Skylar AI ingests telemetry from across the multi-layered AI tech stack, including servers, containers, operating systems, and switches. It uses best-in-the-breed analytical and AI/ML algorithms to proactively uncover insights, curate data, and provide a holistic view of the stack, automatically guiding users to business-impacting issues before they happen.  

For example, if an issue arises that causes a spike in latency or a GPU overheats due to over-utilization, ITOps teams can use Skylar Automated RCA to move beyond simple incident alerts and diagnose the root cause automatically, quickly and in real-time.
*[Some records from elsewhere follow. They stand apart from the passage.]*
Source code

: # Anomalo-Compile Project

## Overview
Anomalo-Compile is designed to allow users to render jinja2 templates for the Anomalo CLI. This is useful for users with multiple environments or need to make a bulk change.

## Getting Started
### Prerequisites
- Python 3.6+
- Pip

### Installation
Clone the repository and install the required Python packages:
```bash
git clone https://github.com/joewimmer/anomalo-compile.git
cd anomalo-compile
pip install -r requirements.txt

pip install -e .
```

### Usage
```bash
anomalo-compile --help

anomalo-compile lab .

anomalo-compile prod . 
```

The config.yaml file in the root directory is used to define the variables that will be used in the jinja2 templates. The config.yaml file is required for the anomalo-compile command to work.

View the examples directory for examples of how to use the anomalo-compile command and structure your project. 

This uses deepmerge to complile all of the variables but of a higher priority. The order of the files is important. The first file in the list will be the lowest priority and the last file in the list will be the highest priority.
It also suggests recommended actions, saving hours (sometimes days) of manual effort.  

These same capabilities can also be extended to previously siloed AI workloads, enabling enterprises to gain a holistic view and control of their investments.  

Advancing the AIOps conversation 

By monitoring the entire AI stack, ScienceLogic is advancing the AIOps conversation. Moving beyond siloed monitoring to reduce the complexity of developing, deploying, and monitoring generative AI, accelerate AI adoption, and future-proof those investments.